Puis, en 1996, les États-Unis s'approprièrent à
leur tour cette histoire - Willis se substituant à Eastwood dans
le Last Man Standing de Walter Hill. Avec son irrévérencieux
Sukiyaki Western Django, l'iconoclaste Takashi Miike reprend
à son tour Yojimbo en prenant compte de toutes les mutations
qu'a subit cette authentique fable cinématographique au fil des
ans. En résulte une oeuvre parfaitement post-moderne dont le
discours culturel est aussi stimulant que la mise en scène survoltée,
une épuisante avalanche de gags vulgaires et inspirés
épaulée par un kaléidoscope de références
de tous acabits; Sukiyaki Western Django voit son auteur combattre
sur deux fronts à la fois, étayant ses tendances populistes
les plus excessives tout en ne reniant pas ses aspirations intellectuelles
anticonformistes. Ultime satire du remake et critique grinçante
de l'hégémonie culturelle anglo-saxonne, Sukiyaki
Western Django est à la fois un pied-de-nez bien senti et
un film culte calculé s'assumant parfaitement comme tel; c'est
aussi l'une des oeuvres les plus abouties de la titanesque filmographie
de l'inégal Miike.
Dans le passé, l'enfant terrible du cinéma extrême
nippon a prouvé qu'il était capable du meilleur comme
du pire. Miike filme voracement, frénétiquement, touchant
à tous les genres parfois simultanément. Sukiyaki
Western Django porte les marques de ce goût pour l'éclatement
stylistique, rappelant fréquemment les deux Kill Bill
de Quentin Tarantino et leur folle propension à la citation filmique.
Il n'est donc pas surprenant de voir le réalisateur américain
se prêter au petit jeu de Miike, interprétant ici l'Amérique
qui apprend la violence au Japon. Son personnage est un symbole, à
l'instar d'à peu près tout dans ce « western »
délirant où les références construisent
par accumulation un propos sur l'occidentalisation de la culture japonaise.

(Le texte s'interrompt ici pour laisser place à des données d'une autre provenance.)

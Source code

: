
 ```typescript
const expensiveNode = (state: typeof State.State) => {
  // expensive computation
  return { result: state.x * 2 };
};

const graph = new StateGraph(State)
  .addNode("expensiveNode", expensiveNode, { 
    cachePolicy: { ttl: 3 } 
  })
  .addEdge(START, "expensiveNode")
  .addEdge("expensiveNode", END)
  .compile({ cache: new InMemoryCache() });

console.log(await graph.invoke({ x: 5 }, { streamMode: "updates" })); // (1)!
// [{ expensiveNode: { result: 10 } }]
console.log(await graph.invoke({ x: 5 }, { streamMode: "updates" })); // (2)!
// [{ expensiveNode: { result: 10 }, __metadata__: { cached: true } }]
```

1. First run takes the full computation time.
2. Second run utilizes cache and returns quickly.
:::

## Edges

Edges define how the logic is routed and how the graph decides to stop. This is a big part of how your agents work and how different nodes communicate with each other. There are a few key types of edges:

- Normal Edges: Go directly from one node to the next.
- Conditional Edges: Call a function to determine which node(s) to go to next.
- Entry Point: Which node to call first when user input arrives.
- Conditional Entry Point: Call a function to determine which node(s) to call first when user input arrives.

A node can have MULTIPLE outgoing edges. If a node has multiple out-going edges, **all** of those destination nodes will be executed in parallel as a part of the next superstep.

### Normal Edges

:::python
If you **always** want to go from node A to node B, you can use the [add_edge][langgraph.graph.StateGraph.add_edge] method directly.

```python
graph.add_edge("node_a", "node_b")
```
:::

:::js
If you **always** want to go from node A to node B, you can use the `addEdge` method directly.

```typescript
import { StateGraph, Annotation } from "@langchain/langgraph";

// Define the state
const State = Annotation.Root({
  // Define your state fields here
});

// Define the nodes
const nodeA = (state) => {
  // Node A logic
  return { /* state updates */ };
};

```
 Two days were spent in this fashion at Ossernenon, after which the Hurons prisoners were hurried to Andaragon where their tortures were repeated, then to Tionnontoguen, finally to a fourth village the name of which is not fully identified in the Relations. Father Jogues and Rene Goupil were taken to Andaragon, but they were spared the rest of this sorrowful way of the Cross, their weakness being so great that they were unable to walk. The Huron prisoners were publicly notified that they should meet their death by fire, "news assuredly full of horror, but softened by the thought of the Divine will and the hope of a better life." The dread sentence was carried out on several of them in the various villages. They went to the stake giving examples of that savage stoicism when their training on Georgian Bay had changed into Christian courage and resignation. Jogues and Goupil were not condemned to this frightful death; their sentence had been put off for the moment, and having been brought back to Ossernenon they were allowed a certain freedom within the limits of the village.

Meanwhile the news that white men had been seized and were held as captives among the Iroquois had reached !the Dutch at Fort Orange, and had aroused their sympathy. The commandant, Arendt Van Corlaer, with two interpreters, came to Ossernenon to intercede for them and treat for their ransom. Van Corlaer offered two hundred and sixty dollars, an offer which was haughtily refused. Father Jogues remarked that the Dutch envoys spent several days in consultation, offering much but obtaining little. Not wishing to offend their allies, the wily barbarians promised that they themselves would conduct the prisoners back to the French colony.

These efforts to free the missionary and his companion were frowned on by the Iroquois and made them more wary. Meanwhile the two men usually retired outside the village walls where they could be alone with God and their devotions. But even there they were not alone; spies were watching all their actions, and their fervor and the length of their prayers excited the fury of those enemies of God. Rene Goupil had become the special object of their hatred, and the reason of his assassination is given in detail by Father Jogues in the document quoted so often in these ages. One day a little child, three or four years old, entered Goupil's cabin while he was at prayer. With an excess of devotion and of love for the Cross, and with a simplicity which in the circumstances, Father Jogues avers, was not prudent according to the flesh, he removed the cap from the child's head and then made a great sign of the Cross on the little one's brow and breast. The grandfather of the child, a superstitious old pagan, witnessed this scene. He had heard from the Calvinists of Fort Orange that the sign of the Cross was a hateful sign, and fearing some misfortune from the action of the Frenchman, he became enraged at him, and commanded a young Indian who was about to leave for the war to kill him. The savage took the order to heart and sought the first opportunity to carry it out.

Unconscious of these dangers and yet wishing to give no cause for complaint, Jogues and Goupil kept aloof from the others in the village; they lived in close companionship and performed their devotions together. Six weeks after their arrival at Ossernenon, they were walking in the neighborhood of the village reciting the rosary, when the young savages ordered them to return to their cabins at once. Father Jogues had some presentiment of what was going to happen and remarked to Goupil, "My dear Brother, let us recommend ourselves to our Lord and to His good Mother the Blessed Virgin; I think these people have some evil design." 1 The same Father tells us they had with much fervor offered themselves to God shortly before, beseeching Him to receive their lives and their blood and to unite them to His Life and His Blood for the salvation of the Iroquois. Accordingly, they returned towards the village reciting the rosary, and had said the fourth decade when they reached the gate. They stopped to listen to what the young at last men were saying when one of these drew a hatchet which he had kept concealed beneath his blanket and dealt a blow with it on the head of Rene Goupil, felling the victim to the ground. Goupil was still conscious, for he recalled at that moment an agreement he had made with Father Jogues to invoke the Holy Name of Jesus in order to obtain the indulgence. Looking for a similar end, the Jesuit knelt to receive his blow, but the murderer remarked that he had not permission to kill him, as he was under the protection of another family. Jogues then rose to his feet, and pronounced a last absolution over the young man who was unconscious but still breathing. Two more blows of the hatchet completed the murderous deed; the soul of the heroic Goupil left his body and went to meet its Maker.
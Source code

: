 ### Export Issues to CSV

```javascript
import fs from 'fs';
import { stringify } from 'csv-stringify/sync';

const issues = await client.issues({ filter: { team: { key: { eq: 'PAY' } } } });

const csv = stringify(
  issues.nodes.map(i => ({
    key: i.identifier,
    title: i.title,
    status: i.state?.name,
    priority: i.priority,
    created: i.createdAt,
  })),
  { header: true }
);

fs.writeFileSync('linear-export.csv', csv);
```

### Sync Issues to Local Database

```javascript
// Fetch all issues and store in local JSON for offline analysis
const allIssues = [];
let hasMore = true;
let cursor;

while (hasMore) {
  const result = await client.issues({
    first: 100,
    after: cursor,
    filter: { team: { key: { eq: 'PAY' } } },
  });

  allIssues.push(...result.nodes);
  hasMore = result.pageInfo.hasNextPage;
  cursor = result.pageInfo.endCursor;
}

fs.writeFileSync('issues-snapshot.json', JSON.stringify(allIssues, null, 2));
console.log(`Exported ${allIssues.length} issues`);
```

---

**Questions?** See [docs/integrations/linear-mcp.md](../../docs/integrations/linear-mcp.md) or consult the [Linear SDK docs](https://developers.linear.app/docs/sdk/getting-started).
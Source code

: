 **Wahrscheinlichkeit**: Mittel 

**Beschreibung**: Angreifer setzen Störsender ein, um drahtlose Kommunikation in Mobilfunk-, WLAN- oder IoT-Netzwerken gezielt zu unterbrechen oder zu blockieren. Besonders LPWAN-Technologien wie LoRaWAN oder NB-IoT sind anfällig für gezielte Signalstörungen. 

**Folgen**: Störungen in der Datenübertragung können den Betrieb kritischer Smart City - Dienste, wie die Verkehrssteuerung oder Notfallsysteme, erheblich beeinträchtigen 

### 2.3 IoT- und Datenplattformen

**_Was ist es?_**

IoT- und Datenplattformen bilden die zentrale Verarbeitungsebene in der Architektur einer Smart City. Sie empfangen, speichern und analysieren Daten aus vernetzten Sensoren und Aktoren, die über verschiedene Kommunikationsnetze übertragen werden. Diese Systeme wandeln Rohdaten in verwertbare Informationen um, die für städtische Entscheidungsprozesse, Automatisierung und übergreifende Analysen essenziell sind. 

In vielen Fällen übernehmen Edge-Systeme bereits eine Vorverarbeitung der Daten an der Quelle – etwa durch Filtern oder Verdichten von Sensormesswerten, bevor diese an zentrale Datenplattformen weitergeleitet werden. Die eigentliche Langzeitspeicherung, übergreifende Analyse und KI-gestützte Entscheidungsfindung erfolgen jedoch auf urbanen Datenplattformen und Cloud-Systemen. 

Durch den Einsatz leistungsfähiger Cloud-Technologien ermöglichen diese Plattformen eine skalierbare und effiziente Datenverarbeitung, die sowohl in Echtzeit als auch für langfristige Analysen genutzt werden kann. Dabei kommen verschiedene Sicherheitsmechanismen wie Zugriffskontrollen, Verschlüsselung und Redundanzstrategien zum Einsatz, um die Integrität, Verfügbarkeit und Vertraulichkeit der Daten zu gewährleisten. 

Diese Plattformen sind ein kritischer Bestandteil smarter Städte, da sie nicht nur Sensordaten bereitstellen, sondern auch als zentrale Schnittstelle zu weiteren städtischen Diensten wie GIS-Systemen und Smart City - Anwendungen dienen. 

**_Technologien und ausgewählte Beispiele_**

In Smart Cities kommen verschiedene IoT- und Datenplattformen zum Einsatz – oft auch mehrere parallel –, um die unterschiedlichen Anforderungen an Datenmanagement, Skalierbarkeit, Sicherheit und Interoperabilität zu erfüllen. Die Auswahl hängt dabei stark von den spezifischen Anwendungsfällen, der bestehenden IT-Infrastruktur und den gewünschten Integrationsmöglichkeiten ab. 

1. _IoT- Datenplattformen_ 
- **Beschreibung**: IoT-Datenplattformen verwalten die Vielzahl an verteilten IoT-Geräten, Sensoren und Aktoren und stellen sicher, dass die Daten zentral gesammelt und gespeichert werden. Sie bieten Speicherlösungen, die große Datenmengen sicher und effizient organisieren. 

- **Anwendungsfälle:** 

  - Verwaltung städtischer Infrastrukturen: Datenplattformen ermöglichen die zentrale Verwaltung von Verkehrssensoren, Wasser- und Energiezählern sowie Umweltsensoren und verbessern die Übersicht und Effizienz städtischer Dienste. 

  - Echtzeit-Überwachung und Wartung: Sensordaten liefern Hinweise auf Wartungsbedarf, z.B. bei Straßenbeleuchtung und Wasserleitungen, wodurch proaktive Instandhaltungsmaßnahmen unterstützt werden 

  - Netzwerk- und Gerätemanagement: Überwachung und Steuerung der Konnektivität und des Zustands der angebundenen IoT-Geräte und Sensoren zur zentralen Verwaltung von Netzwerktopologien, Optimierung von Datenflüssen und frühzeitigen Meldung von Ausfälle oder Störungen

Kiyomori, chef du gang des rouges, cherchera chez Shakespeare la clé
de la victoire - clin d'oeil manifeste aux nombreux films d'Akira Kurosawa
puisant leur trame narrative dans l'oeuvre de l'auteur anglais - tandis
que Yoshitsune, son ennemi juré, combat armé d'un sabre
et regrette une époque noble où régnaient les véritables
guerriers. Ses monologues évoquent Star Wars, autre
classique américain ayant emprunté sa philosophie à
l'Orient et ses images à Kurosawa. Avec Sukiyaki Western
Django, Miike met en scène l'histoire du dialogue entre
deux cinémas - et se positionne lui-même en tant qu'enfant
bâtard de ces deux mondes. Sa réussite tient au fait qu'il
orchestre le tout rictus en coin, assumant chaque cliché avec
un mélange d'admiration et d'auto-dérision plein d'aplomb.
Film aux multiples tons, Sukiyaki Western Django articule aussi
bien sa caricature que son hommage, un peu à la manière
du My Name Is Nobody de Tonino Valerii qui clamait haut et
fort la seconde mort du mythe western tout en atteignant des sommets
vertigineux d'héroïsme. Le film de Miike, pour sa part,
surclasse en hystérie pure les autres collages hyper-référentiels
de son genre tout en admettant d'emblée l'absurdité consommée
inhérente à ce geste désespéré de
provocation. Miike, depuis toujours, cherche à se surpasser -
que ce soit en repoussant systématiquement les limites du mauvais
goût comme il le faisait dans Visitor Q ou celles de
l'outrance qui sert ici de frontière à franchir. La substance
même de son cinéma, c'est cet excès ravageur qu'il
poussait jusqu'au chaos le plus total avec l'incohérent Izo.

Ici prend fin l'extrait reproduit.